ASSIGNED TASK: Search the data for the word "only" and copy out every line that has it.

GIVEN DATA:
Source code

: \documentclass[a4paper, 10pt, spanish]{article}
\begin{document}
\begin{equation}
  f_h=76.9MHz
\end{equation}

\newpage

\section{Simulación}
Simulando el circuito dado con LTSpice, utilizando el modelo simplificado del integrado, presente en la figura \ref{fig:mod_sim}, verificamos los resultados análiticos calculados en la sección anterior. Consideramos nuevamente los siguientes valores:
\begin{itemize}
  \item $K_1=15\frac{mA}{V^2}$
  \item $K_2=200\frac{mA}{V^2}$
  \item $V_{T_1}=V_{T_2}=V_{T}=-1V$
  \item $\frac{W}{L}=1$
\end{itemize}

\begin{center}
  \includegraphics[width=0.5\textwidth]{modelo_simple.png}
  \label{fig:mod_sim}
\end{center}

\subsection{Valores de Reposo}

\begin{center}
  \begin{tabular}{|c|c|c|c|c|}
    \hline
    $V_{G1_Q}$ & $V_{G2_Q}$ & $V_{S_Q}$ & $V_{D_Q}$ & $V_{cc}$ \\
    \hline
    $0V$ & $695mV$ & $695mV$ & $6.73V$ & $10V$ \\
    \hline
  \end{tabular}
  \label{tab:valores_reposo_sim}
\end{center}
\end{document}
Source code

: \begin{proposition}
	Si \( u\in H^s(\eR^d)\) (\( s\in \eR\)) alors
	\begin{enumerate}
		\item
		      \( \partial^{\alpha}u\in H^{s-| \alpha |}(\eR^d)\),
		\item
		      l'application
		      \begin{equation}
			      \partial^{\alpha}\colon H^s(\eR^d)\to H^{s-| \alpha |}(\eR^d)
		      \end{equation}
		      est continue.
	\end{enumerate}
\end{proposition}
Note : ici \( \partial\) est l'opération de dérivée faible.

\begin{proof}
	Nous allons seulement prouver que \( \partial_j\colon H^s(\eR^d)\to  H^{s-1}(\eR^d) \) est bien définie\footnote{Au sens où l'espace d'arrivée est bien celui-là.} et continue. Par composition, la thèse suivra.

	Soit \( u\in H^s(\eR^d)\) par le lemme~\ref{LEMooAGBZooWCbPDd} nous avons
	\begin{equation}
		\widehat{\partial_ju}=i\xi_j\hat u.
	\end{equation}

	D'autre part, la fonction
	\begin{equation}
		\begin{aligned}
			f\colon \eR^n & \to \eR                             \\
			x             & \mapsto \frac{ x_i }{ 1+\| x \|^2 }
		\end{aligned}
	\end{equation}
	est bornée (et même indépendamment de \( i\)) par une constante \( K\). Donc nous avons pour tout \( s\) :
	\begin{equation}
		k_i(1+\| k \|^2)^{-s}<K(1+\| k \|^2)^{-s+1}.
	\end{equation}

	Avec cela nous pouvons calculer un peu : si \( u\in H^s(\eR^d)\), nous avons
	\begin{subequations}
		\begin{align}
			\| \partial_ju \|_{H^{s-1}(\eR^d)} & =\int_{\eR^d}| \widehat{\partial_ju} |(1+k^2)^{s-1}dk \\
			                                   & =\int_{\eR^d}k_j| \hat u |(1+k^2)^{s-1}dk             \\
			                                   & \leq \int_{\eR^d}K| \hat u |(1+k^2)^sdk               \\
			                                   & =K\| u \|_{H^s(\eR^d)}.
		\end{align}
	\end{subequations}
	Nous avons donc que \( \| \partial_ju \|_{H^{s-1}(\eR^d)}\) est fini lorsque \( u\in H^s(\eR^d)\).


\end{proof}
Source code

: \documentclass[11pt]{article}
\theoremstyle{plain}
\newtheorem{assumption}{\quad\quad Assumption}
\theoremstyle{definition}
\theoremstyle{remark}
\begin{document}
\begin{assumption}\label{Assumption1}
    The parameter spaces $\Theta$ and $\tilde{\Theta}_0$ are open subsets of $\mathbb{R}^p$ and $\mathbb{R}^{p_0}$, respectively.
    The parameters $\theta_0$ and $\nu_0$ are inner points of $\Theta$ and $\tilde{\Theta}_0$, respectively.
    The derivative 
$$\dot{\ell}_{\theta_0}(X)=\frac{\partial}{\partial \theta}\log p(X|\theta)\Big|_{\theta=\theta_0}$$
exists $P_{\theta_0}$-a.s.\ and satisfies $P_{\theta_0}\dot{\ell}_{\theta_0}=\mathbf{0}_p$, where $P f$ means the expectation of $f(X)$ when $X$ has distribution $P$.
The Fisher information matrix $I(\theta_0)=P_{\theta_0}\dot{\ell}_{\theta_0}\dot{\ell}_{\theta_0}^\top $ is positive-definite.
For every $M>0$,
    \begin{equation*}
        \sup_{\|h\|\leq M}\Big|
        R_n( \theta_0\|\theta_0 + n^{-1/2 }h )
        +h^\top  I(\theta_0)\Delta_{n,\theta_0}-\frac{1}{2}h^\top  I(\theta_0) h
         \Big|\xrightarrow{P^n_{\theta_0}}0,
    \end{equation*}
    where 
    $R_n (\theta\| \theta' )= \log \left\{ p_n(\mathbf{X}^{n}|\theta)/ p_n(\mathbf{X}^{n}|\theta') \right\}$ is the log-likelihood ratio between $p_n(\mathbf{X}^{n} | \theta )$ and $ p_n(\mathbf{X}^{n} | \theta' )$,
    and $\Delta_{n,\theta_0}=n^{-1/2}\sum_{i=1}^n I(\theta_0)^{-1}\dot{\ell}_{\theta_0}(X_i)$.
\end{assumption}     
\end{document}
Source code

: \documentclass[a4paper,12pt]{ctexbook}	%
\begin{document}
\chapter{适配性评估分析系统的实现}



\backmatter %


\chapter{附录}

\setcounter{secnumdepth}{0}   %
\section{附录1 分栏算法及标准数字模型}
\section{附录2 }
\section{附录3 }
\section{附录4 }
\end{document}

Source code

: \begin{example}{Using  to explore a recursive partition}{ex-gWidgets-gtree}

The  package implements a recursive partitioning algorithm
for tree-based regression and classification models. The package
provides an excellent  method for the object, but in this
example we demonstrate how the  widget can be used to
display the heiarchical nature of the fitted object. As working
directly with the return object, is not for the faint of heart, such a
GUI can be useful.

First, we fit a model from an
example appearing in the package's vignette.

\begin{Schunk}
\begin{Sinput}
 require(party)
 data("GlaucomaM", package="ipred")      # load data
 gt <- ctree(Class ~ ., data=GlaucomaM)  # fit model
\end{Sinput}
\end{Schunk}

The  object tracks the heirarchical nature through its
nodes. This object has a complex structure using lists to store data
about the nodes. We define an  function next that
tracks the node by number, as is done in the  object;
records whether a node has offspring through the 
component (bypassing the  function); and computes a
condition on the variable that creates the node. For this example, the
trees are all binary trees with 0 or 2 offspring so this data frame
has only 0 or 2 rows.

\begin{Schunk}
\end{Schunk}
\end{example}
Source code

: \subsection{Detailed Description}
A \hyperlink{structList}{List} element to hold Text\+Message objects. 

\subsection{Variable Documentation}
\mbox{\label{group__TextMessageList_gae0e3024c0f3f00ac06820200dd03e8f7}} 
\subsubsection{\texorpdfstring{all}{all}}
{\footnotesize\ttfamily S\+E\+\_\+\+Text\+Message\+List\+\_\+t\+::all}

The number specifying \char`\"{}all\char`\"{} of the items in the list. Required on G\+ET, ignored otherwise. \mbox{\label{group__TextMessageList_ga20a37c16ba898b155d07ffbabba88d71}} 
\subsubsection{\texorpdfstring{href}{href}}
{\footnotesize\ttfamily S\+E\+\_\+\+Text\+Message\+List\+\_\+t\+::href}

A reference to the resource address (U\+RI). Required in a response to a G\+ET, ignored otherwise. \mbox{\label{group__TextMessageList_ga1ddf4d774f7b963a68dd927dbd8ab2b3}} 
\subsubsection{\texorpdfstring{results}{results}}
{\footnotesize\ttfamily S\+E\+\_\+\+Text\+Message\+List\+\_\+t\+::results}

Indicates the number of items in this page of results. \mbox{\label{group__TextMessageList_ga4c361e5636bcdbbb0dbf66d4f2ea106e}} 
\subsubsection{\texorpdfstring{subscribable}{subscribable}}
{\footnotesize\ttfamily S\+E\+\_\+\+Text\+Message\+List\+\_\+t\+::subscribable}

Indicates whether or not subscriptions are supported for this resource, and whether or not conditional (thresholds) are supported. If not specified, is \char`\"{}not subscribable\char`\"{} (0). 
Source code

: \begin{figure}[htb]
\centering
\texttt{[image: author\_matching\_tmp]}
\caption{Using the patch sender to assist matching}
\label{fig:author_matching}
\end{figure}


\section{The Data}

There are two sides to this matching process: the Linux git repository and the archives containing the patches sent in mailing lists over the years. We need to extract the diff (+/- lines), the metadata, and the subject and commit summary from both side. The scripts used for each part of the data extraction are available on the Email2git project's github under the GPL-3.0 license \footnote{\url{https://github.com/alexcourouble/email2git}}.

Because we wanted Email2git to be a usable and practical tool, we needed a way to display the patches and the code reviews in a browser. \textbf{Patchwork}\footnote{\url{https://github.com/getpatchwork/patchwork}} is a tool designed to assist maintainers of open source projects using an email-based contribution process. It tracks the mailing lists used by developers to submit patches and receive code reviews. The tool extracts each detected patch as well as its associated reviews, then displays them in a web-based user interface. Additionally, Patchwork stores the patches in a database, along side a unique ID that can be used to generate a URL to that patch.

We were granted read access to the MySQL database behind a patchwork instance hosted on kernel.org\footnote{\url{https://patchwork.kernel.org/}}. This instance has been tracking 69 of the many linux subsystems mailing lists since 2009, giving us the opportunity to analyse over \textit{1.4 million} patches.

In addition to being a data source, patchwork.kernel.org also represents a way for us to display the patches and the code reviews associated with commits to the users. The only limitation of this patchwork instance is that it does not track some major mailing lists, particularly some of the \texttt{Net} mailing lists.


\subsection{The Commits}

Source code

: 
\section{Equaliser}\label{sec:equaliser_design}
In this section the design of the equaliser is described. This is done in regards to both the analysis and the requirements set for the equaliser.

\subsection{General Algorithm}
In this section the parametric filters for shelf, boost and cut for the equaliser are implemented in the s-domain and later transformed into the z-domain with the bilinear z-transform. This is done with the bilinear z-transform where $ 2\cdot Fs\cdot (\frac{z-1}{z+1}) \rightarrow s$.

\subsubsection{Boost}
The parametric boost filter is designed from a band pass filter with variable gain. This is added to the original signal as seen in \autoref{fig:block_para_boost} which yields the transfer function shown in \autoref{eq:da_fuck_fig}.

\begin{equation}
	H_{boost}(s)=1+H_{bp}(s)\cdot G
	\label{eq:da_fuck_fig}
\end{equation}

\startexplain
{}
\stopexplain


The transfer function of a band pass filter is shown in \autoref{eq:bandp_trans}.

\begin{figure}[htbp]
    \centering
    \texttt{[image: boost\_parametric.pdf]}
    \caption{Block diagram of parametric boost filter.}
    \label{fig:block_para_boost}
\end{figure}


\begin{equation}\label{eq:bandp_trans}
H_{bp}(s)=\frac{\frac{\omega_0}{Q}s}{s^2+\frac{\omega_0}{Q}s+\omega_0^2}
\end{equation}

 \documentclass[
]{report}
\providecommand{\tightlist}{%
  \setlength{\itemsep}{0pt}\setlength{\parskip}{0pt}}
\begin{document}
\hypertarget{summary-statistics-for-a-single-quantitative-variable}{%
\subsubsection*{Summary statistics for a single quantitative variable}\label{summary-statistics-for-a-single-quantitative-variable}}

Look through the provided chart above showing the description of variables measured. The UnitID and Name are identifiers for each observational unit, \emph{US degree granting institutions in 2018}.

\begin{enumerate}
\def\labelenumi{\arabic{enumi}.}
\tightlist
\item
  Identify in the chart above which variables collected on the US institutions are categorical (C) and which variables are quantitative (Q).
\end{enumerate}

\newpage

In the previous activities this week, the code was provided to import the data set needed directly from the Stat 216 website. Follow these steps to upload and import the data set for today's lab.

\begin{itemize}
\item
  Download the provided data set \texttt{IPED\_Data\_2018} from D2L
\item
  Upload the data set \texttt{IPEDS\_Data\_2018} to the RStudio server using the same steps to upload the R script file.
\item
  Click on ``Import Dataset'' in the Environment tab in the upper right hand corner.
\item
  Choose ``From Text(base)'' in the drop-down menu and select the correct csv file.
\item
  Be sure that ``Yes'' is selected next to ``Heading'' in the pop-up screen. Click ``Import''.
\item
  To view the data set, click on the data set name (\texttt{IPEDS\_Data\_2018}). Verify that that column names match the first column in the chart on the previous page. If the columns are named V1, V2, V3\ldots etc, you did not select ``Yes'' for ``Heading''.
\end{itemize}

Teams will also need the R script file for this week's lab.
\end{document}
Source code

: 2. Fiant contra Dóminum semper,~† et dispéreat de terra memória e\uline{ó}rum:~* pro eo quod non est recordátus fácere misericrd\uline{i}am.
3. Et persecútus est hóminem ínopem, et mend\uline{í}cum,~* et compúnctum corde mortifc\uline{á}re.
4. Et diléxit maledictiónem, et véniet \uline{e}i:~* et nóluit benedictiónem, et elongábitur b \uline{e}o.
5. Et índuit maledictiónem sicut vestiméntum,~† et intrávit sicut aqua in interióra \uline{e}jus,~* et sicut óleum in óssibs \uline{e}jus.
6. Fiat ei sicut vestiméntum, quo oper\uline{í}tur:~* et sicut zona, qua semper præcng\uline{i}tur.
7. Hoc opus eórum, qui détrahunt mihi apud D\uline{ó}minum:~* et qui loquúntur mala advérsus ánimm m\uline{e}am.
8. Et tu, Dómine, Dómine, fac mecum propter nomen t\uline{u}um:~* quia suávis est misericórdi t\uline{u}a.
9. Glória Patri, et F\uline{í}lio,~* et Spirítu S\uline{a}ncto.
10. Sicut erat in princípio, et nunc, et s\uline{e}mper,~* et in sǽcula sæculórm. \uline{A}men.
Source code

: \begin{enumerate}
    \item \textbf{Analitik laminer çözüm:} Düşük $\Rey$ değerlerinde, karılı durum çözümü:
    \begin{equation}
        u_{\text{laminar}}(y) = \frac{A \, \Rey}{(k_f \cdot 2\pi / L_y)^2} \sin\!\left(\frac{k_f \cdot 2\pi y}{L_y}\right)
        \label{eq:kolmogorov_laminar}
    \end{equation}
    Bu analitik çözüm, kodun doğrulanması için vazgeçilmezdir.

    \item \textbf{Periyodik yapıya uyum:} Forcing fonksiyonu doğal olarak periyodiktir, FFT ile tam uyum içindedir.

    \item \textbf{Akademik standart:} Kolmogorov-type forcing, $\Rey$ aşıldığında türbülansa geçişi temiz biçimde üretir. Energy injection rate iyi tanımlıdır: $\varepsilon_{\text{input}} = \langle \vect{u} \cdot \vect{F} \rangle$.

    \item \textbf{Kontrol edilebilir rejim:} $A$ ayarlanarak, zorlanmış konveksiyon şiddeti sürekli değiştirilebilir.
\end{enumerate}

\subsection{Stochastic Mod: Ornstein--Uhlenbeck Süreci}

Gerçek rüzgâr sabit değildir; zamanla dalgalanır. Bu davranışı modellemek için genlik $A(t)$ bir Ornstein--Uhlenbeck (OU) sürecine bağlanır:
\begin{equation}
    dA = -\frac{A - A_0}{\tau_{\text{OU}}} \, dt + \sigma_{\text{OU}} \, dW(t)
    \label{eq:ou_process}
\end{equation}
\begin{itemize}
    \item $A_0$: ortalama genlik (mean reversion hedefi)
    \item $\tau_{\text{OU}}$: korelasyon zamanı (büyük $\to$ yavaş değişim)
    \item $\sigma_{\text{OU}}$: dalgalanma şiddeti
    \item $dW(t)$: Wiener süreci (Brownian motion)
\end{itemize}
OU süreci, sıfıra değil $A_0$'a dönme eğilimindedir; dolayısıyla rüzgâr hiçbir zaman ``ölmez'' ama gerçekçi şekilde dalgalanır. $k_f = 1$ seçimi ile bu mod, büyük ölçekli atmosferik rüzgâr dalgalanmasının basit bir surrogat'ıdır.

EXERCISE SOLUTION:
has only 0 or 2 rows.
In addition to being a data source, patchwork.kernel.org also represents a way for us to display the patches and the code reviews associated with commits to the users. The only limitation of this patchwork instance is that it does not track some major mailing lists, particularly some of the \texttt{Net} mailing lists.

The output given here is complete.